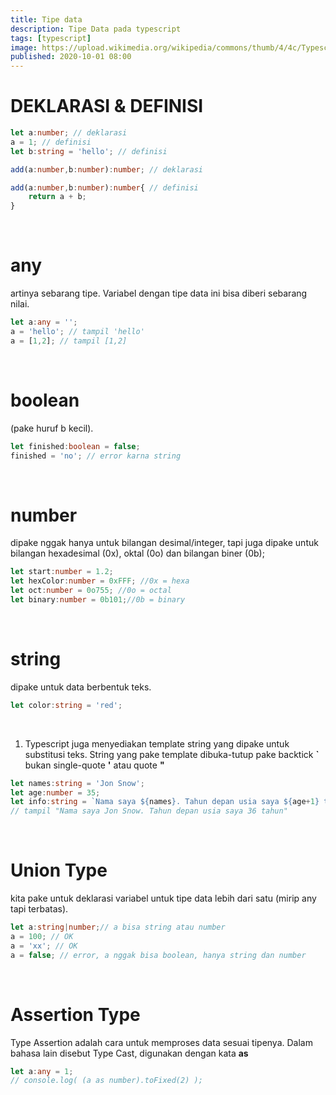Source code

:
 ```yaml
---
title: Tipe data
description: Tipe Data pada typescript 
tags: [typescript]
image: https://upload.wikimedia.org/wikipedia/commons/thumb/4/4c/Typescript_logo_2020.svg/512px-Typescript_logo_2020.svg.png
published: 2020-10-01 08:00
---
```


# DEKLARASI & DEFINISI
```ts
let a:number; // deklarasi
a = 1; // definisi
let b:string = 'hello'; // definisi

add(a:number,b:number):number; // deklarasi

add(a:number,b:number):number{ // definisi
    return a + b;
}
```
<br>

# any
artinya sebarang tipe. Variabel dengan tipe data ini bisa diberi sebarang nilai. 
```ts
let a:any = '';
a = 'hello'; // tampil 'hello'
a = [1,2]; // tampil [1,2]
``` 
<br>

# boolean 
(pake huruf b kecil).
```ts
let finished:boolean = false;
finished = 'no'; // error karna string
```
<br>

# number 
dipake nggak hanya untuk bilangan desimal/integer, tapi juga dipake untuk
bilangan hexadesimal (0x), oktal (0o) dan bilangan biner (0b);
```ts
let start:number = 1.2;
let hexColor:number = 0xFFF; //0x = hexa
let oct:number = 0o755; //0o = octal
let binary:number = 0b101;//0b = binary
```
<br>

# string
dipake untuk data berbentuk teks.
```ts
let color:string = 'red';
```
<br>


1. Typescript juga menyediakan template string yang dipake untuk substitusi teks. String yang
pake template dibuka-tutup pake backtick **`** bukan single-quote **'** atau quote **"**
```ts
let names:string = 'Jon Snow';
let age:number = 35;
let info:string = `Nama saya ${names}. Tahun depan usia saya ${age+1} tahun`;
// tampil "Nama saya Jon Snow. Tahun depan usia saya 36 tahun" 
```
<br>

# Union Type
kita pake untuk deklarasi variabel untuk tipe data lebih dari satu (mirip any tapi terbatas).
```ts
let a:string|number;// a bisa string atau number
a = 100; // OK
a = 'xx'; // OK
a = false; // error, a nggak bisa boolean, hanya string dan number
```
<br>

# Assertion Type
Type Assertion adalah cara untuk memproses data sesuai tipenya. Dalam bahasa lain disebut Type Cast, digunakan dengan kata **as**
```ts
let a:any = 1;
// console.log( (a as number).toFixed(2) );
```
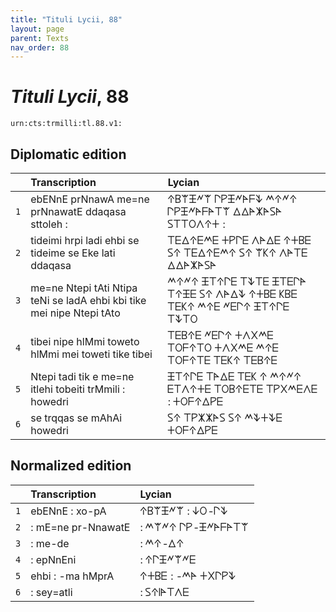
 ```yaml
---
title: "Tituli Lycii, 88"
layout: page
parent: Texts
nav_order: 88
---
```




# *Tituli Lycii*, 88




`urn:cts:trmilli:tl.88.v1:`

## Diplomatic edition

|  | Transcription | Lycian |
| :---: | :------ | :------ |
| `1` | ebENnE prNnawA me=ne prNnawatE ddaqasa sttoleh : | 𐊁𐊂𐊚𐊑𐊏𐊚 𐊓𐊕𐊑𐊏𐊀𐊇𐊙 𐊎𐊁𐊏𐊁 𐊓𐊕𐊑𐊏𐊀𐊇𐊀𐊗𐊚 𐊅𐊅𐊀𐊌𐊀𐊖𐊀 𐊖𐊗𐊗𐊒𐊍𐊁𐊛 : |
| `2` | tideimi hrpi ladi ehbi se tideime se Eke lati ddaqasa | 𐊗𐊆𐊅𐊁𐊆𐊎𐊆 𐊛𐊕𐊓𐊆 𐊍𐊀𐊅𐊆 𐊁𐊛𐊂𐊆 𐊖𐊁 𐊗𐊆𐊅𐊁𐊆𐊎𐊁 𐊖𐊁 𐊚𐊋𐊁 𐊍𐊀𐊗𐊆 𐊅𐊅𐊀𐊌𐊀𐊖𐊀 |
| `3` | me=ne Ntepi tAti Ntipa teNi se ladA ehbi kbi tike mei nipe Ntepi tAto | 𐊎𐊁𐊏𐊁 𐊑𐊗𐊁𐊓𐊆 𐊗𐊙𐊗𐊆 𐊑𐊗𐊆𐊓𐊀 𐊗𐊁𐊑𐊆 𐊖𐊁 𐊍𐊀𐊅𐊙 𐊁𐊛𐊂𐊆 𐊋𐊂𐊆 𐊗𐊆𐊋𐊁 𐊎𐊁𐊆 𐊏𐊆𐊓𐊁 𐊑𐊗𐊁𐊓𐊆 𐊗𐊙𐊗𐊒 |
| `4` | tibei nipe hlMmi toweto hlMmi mei toweti tike tibei | 𐊗𐊆𐊂𐊁𐊆 𐊏𐊆𐊓𐊁 𐊛𐊍𐊐𐊎𐊆 𐊗𐊒𐊇𐊁𐊗𐊒 𐊛𐊍𐊐𐊎𐊆 𐊎𐊁𐊆 𐊗𐊒𐊇𐊁𐊗𐊆 𐊗𐊆𐊋𐊁 𐊗𐊆𐊂𐊁𐊆 |
| `5` | Ntepi tadi tik e me=ne itlehi tobeiti trMmili : howedri | 𐊑𐊗𐊁𐊓𐊆 𐊗𐊀𐊅𐊆 𐊗𐊆𐊋 𐊁 𐊎𐊁𐊏𐊁 𐊆𐊗𐊍𐊁𐊛𐊆 𐊗𐊒𐊂𐊁𐊆𐊗𐊆 𐊗𐊕𐊐𐊎𐊆𐊍𐊆 : 𐊛𐊒𐊇𐊁𐊅𐊕𐊆 |
| `6` | se trqqas se mAhAi howedri | 𐊖𐊁 𐊗𐊕𐊌𐊌𐊀𐊖 𐊖𐊁 𐊎𐊙𐊛𐊙𐊆 𐊛𐊒𐊇𐊁𐊅𐊕𐊆 |

## Normalized edition

|  | Transcription | Lycian |
| :---: | :------ | :------ |
| `1` | ebENnE : xo-pA | 𐊁𐊂𐊚𐊑𐊏𐊚 : 𐊜𐊒-𐊓𐊙 |
| `2` | : mE=ne pr-NnawatE | : 𐊎𐊚𐊏𐊁 𐊓𐊕-𐊑𐊏𐊀𐊇𐊀𐊗𐊚 |
| `3` | : me-de | : 𐊎𐊁-𐊅𐊁 |
| `4` | : epNnEni | : 𐊁𐊓𐊑𐊏𐊚𐊏𐊆 |
| `5` | ehbi : -ma hMprA | 𐊁𐊛𐊂𐊆 : -𐊎𐊀 𐊛𐊐𐊓𐊕𐊙 |
| `6` | : sey=atli | : 𐊖𐊁𐊊𐊀𐊗𐊍𐊆 |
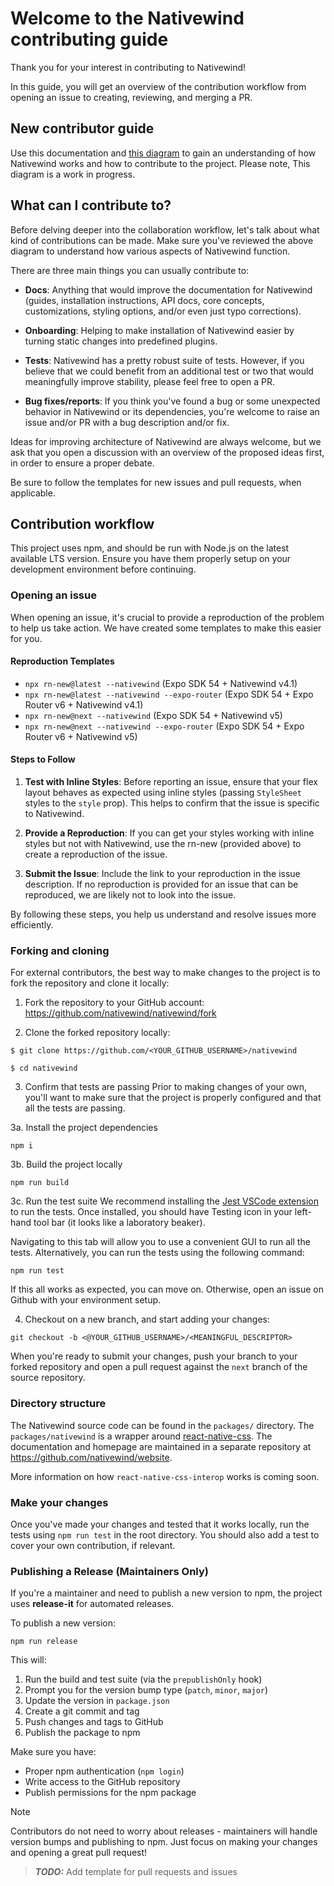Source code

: # Welcome to the Nativewind contributing guide

Thank you for your interest in contributing to Nativewind!

In this guide, you will get an overview of the contribution workflow from opening an issue to creating, reviewing, and merging a PR.

## New contributor guide

Use this documentation and [this diagram](https://link.excalidraw.com/l/398AFcdY0wd/4cHnU8Ilxw7) to gain an understanding of how Nativewind works and how to contribute to the project. Please note, This diagram is a work in progress.

## What can I contribute to?

Before delving deeper into the collaboration workflow, let's talk about what kind of contributions can be made. Make sure you've reviewed the above diagram to understand how various aspects of Nativewind function.

There are three main things you can usually contribute to:

- **Docs**: Anything that would improve the documentation for Nativewind (guides, installation instructions, API docs, core concepts, customizations, styling options, and/or even just typo corrections).

- **Onboarding**: Helping to make installation of Nativewind easier by turning static changes into predefined plugins.

- **Tests**: Nativewind has a pretty robust suite of tests. However, if you believe that we could benefit from an additional test or two that would meaningfully improve stability, please feel free to open a PR.

- **Bug fixes/reports**: If you think you've found a bug or some unexpected behavior in Nativewind or its dependencies, you're welcome to raise an issue and/or PR with a bug description and/or fix.

Ideas for improving architecture of Nativewind are always welcome, but we ask that you open a discussion with an overview of the proposed ideas first, in order to ensure a proper debate.

Be sure to follow the templates for new issues and pull requests, when applicable.

## Contribution workflow

This project uses npm, and should be run with Node.js on the latest available LTS version. Ensure you have them properly setup on your development environment before continuing.

### Opening an issue

When opening an issue, it's crucial to provide a reproduction of the problem to help us take action. We have created some templates to make this easier for you.

#### Reproduction Templates

- `npx rn-new@latest --nativewind` (Expo SDK 54 + Nativewind v4.1)
- `npx rn-new@latest --nativewind --expo-router` (Expo SDK 54 + Expo Router v6 + Nativewind v4.1)
- `npx rn-new@next --nativewind` (Expo SDK 54 + Nativewind v5)
- `npx rn-new@next --nativewind --expo-router` (Expo SDK 54 + Expo Router v6 + Nativewind v5)

#### Steps to Follow

1. **Test with Inline Styles**: Before reporting an issue, ensure that your flex layout behaves as expected using inline styles (passing `StyleSheet` styles to the `style` prop). This helps to confirm that the issue is specific to Nativewind.

2. **Provide a Reproduction**: If you can get your styles working with inline styles but not with Nativewind, use the rn-new (provided above) to create a reproduction of the issue.

3. **Submit the Issue**: Include the link to your reproduction in the issue description. If no reproduction is provided for an issue that can be reproduced, we are likely not to look into the issue.

By following these steps, you help us understand and resolve issues more efficiently.

### Forking and cloning

For external contributors, the best way to make changes to the project is to fork the repository and clone it locally:

1. Fork the repository to your GitHub account: https://github.com/nativewind/nativewind/fork

2. Clone the forked repository locally:

```shell
$ git clone https://github.com/<YOUR_GITHUB_USERNAME>/nativewind

$ cd nativewind
```

3. Confirm that tests are passing
Prior to making changes of your own, you'll want to make sure that the project is properly configured and that all the tests are passing.

3a. Install the project dependencies

```shell
npm i
```

3b. Build the project locally

```shell
npm run build
```

3c. Run the test suite
We recommend installing the [Jest VSCode extension](https://marketplace.visualstudio.com/items?itemName=Orta.vscode-jest) to run the tests. Once installed, you should have Testing icon in your left-hand tool bar (it looks like a laboratory beaker).

Navigating to this tab will allow you to use a convenient GUI to run all the tests. Alternatively, you can run the tests using the following command:
```shell
npm run test
```

If this all works as expected, you can move on. Otherwise, open an issue on Github with your environment setup.

4. Checkout on a new branch, and start adding your changes:

```shell
git checkout -b <@YOUR_GITHUB_USERNAME>/<MEANINGFUL_DESCRIPTOR>
```

When you're ready to submit your changes, push your branch to your forked repository and open a pull request against the `next` branch of the source repository.

### Directory structure

The Nativewind source code can be found in the `packages/` directory. The `packages/nativewind` is a wrapper around [react-native-css](https://github.com/nativewind/react-native-css). The documentation and homepage are maintained in a separate repository at https://github.com/nativewind/website.

More information on how `react-native-css-interop` works is coming soon.

### Make your changes

Once you've made your changes and tested that it works locally, run the tests using `npm run test` in the root directory. You should also add a test to cover your own contribution, if relevant.

### Publishing a Release (Maintainers Only)

If you're a maintainer and need to publish a new version to npm, the project uses **release-it** for automated releases.

To publish a new version:

```shell
npm run release
```

This will:
1. Run the build and test suite (via the `prepublishOnly` hook)
2. Prompt you for the version bump type (`patch`, `minor`, `major`)
3. Update the version in `package.json`
4. Create a git commit and tag
5. Push changes and tags to GitHub
6. Publish the package to npm

Make sure you have:
- Proper npm authentication (`npm login`)
- Write access to the GitHub repository
- Publish permissions for the npm package

> [!NOTE]
> Contributors do not need to worry about releases - maintainers will handle version bumps and publishing to npm. Just focus on making your changes and opening a great pull request!

> **_TODO:_** Add template for pull requests and issues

◇ ◇ ◇

EXERCISE REQUIREMENTS
Your reply should be the number of lines in the entries that contain "setup", nothing more.

ANSWER TO THE PROBLEM
2